Es que no puedo ¡no puedo! Demasiadas preocupaciones para tan poca cabeza. Si la vida adulta es una mierda, la vida adulta con hijos en edad escolar es un mojón con pelo del tamaño de Saturno. Con sus anillos de caca y todo.

Y a mí no me da para más. Bastante me cuesta conciliar la vida familiar con la laboral, como para encima añadirle la escolar. Y eso que mis hijos son pequeños, el niño va en tercero de primaria y la niña en el último de infantil. Aun así, me encuentro con que, entre la colada y la cena, me tengo que encargar también de supervisar una manualidad a tope de cola blanca y unas operaciones de matemáticas para las que ya no me siento segura sin calculadora. ¿Cuántas veces puedes decirle a un niño de ocho años que ya le dirá su profe si las divisiones están bien, sin que se entere de que no sabes dividir entre dos cifras?
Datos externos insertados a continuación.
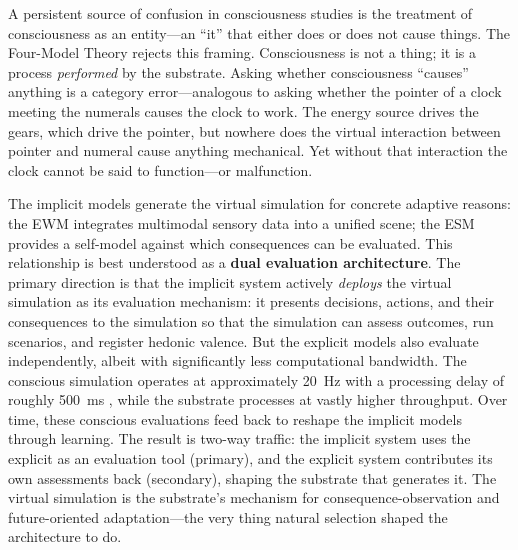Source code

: \documentclass[12pt]{article}
\begin{document}
A persistent source of confusion in consciousness studies is the treatment of consciousness as an entity---\hspace{0pt}an ``it'' that either does or does not cause things. The Four-Model Theory rejects this framing. Consciousness is not a thing; it is a process \emph{performed} by the substrate. Asking whether consciousness ``causes'' anything is a category error---\hspace{0pt}analogous to asking whether the pointer of a clock meeting the numerals causes the clock to work. The energy source drives the gears, which drive the pointer, but nowhere does the virtual interaction between pointer and numeral cause anything mechanical. Yet without that interaction the clock cannot be said to function---\hspace{0pt}or malfunction.

The implicit models generate the virtual simulation for concrete adaptive reasons: the EWM integrates multimodal sensory data into a unified scene; the ESM provides a self-model against which consequences can be evaluated. This relationship is best understood as a \textbf{dual evaluation architecture}. The primary direction is that the implicit system actively \emph{deploys} the virtual simulation as its evaluation mechanism: it presents decisions, actions, and their consequences to the simulation so that the simulation can assess outcomes, run scenarios, and register hedonic valence. But the explicit models also evaluate independently, albeit with significantly less computational bandwidth. The conscious simulation operates at approximately 20~Hz with a processing delay of roughly 500~ms \citep{VanRullen2003}, while the substrate processes at vastly higher throughput. Over time, these conscious evaluations feed back to reshape the implicit models through learning. The result is two-way traffic: the implicit system uses the explicit as an evaluation tool (primary), and the explicit system contributes its own assessments back (secondary), shaping the substrate that generates it. The virtual simulation is the substrate's mechanism for consequence-observation and future-oriented adaptation---\hspace{0pt}the very thing natural selection shaped the architecture to do.
\end{document}
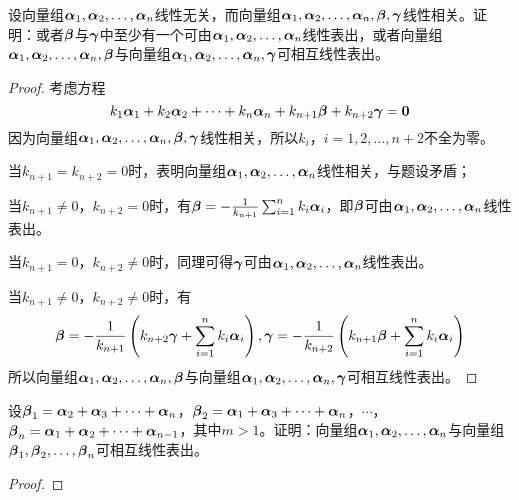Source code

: \begin{problem}\label{problem-2.32}
设向量组\(\enums{\vecal}{n}\)线性无关，而向量组\(\enums{\vecal}{n},\vecbeta,\vecgamma\)线性相关。证明：或者\(\vecbeta\)与\(\vecgamma\)中至少有一个可由\(\enums{\vecal}{n}\)线性表出，或者向量组\(\enums{\vecal}{n},\vecbeta\)与向量组\(\enums{\vecal}{n},\vecgamma\)可相互线性表出。
\end{problem}
\begin{proof}
    考虑方程
    \begin{equation*}
        k_{1}\vecal_{1}+k_{2}\vecal_{2}+\cdots+k_{n}\vecal_{n}+k_{n+1}\vecbeta+k_{n+2}\vecgamma=\veczero
    \end{equation*}
    因为向量组\(\enums{\vecal}{n},\vecbeta,\vecgamma\)线性相关，所以\(k_i\)，\(i=1,2,\dots,n+2\)不全为零。

    当\(k_{n+1}=k_{n+2}=0\)时，表明向量组\(\enums{\vecal}{n}\)线性相关，与题设矛盾；

    当\(k_{n+1}\neq0\)，\(k_{n+2}=0\)时，有\(\vecbeta=-\frac{1}{k_{n+1}}\sum_{i=1}^{n}k_i\vecal_i\)，即\(\vecbeta\)可由\(\enums{\vecal}{n}\)线性表出。

    当\(k_{n+1}=0\)，\(k_{n+2}\neq0\)时，同理可得\(\vecgamma\)可由\(\enums{\vecal}{n}\)线性表出。

    当\(k_{n+1}\neq0\)，\(k_{n+2}\neq0\)时，有
    \begin{equation*}
        \vecbeta=-\frac{1}{k_{n+1}}\spar{k_{n+2}\vecgamma+\sum_{i=1}^{n}k_i\vecal_i},\vecgamma=-\frac{1}{k_{n+2}}\spar{k_{n+1}\vecbeta+\sum_{i=1}^{n}k_i\vecal_i}
    \end{equation*}
    所以向量组\(\enums{\vecal}{n},\vecbeta\)与向量组\(\enums{\vecal}{n},\vecgamma\)可相互线性表出。
\end{proof}

\begin{problem}\label{problem-2.33}
设\(\vecbeta_1=\vecal_2+\vecal_3+\cdots+\vecal_{n}\)，\(\vecbeta_2=\vecal_1+\vecal_3+\cdots+\vecal_{n}\)，\(\cdots\)，\(\vecbeta_n=\vecal_1+\vecal_2+\cdots+\vecal_{n-1}\)，其中\(m>1\)。证明：向量组\(\enums{\vecal}{n}\)与向量组\(\enums{\vecbeta}{n}\)可相互线性表出。
\end{problem}
\begin{proof}
\end{proof}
Joder. Toda la infancia deseando ser mayor ¿para esto? Nadie me avisó de que iba a ir al cole dos veces, coño. O tres. Aunque haber olvidado todo lo aprendido es el menor de mis problemas. No es eso lo que más me altera. Es ese cartón de 47.52×87.21cm que el niño tiene que llevar para no sé qué movida. El artículo del periódico que tiene que recortar uno de los dos (ya no recuerdo quién). Es la mochila viajera (cada uno trae la suya una vez por trimestre). El libro que trae la pequeña cada viernes y que debe ser devuelto los jueves, so pena de dejarla sin el del viernes siguiente si no lo lleva a tiempo. Una vez me olvidé de meterlo en la mochila, no veáis el DRAMA.

 

Es esa mascota de la clase, que se viene a pasar una semana a casa. ‘Cuidadla bien’ pone en la hoja con las instrucciones. Gracias, sin presión, eh. Es la excursión del finde en familia para recoger al menos diez tipos de hojas diferentes. Es ese libro viajero en el que hay que escribir alguna historia, añadir fotos, un dibujo del niño en cuestión, una maqueta del Challenger, una bola de Dragón y 250gr de gluten del Mercadona. Y tienes de plazo el fin de semana, ojo. O esos frutos de temporada que podemos ir a recolectar todos juntos de forma VOLUNTARIA. Nota: mis hijos no interpretan esa palabra. Si la profe dice que pueden llevar unas castañas, entienden que tienen que llevar castañas. Y, sí, lo confieso, las castañas que lleven vendrán del supermercado. ¡Y ni siquiera las habremos comprado en familia!

 

En serio, queridos profesores de mis hijos: ¡¡No puedo más!!

No mandéis tareas para la familia, por favor. Y, sobre todo, no me mandéis a los niños con objetos susceptibles de estropearse, ¡lo suplico! ¿Soy la única a la que le genera una tonelada de estrés? Es demasiada responsabilidad, me mata. ¿Cómo repongo yo a la Salamandra Sandra si, como tantas cosas en mi casa, termina desapareciendo? ¿O si alguien le hace un trabajito de corte y confección? ¿Qué hago si alguien derrama una jarra de agua sobre ese libro lleno de las valiosas aportaciones artísticas de los padres de los compañeros de mi hija?

 

Y ese folio de instrucciones en el que nos dan un plazo de entrega y una advertencia sobre el estado en el que debe ser devuelta la mochila viajera de las narices, el libro de proyectos o la maldita Salamandra Sandra no ayuda nada. ¡Ya sabemos que no debemos romper los libros ni pintarrajearle los topitos esos tan monos al bicho ese!

Pero, francamente, preferiría no tener esa presión encima. Por favor y gracias.